■ Listed entries:

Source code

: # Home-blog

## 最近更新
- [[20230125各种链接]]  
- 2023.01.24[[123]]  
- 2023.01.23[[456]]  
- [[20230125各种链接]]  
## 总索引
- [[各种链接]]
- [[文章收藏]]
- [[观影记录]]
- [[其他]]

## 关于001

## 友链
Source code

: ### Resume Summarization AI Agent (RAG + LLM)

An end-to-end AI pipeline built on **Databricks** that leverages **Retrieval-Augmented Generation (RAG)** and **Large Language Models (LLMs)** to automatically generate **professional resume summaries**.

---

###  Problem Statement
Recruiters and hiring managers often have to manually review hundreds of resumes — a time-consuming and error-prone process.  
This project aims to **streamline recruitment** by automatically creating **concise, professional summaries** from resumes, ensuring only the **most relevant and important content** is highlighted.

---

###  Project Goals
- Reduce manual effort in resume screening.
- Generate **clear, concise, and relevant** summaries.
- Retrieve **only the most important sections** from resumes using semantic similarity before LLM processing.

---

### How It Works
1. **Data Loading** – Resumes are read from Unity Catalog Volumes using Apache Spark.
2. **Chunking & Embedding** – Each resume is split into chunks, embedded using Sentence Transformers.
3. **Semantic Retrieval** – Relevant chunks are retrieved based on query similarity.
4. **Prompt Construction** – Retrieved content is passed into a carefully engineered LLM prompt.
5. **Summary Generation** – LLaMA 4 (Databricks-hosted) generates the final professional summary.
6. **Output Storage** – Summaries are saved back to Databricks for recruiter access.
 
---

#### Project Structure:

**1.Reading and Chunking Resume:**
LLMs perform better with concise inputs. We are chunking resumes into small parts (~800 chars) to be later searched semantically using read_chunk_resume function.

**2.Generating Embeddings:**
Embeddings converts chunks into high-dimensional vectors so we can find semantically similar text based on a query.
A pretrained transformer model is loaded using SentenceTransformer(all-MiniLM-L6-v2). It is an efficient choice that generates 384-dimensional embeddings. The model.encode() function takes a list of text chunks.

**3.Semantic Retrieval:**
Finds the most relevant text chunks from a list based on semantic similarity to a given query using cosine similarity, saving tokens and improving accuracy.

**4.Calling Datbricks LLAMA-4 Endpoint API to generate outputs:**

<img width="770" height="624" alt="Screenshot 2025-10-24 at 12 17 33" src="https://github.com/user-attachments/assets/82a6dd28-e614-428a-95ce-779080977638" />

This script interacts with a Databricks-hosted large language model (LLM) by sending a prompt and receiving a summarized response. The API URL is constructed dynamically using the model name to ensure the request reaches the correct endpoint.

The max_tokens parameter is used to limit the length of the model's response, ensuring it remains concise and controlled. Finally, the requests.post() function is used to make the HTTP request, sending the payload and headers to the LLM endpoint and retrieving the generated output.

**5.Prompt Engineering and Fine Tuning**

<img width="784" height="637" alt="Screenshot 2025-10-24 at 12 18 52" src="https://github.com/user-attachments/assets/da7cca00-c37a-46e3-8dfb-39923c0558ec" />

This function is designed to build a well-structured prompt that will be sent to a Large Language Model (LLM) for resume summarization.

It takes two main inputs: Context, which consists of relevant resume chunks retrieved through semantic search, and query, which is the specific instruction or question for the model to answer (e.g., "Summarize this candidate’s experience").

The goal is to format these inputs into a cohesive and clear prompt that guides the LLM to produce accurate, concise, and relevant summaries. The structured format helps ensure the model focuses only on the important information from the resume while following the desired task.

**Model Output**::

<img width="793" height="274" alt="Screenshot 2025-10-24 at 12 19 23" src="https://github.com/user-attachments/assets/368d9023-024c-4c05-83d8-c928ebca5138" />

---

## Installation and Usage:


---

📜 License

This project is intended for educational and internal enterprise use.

* * *

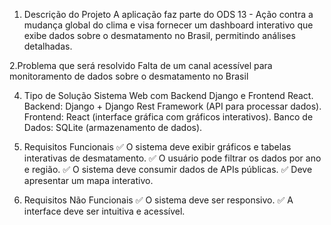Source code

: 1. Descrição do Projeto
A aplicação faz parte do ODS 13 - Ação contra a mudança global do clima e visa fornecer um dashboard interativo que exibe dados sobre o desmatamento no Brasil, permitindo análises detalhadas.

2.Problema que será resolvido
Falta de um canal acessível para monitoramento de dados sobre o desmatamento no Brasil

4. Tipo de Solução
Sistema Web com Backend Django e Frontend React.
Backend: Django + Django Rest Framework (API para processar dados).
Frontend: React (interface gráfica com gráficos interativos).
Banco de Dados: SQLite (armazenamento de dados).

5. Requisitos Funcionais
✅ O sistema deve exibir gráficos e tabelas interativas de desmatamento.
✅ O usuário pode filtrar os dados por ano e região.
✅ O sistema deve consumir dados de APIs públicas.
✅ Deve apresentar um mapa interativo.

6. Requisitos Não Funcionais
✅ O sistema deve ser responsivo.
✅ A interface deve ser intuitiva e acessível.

■ Task directions: Above this task is a listing. Restate, word for word and with nothing added, the lines from the one with "6. Requisitos Não Funcionais" through the one with "intuitiva e acessível.".

■ Exercise solution:
6. Requisitos Não Funcionais
✅ O sistema deve ser responsivo.
✅ A interface deve ser intuitiva e acessível.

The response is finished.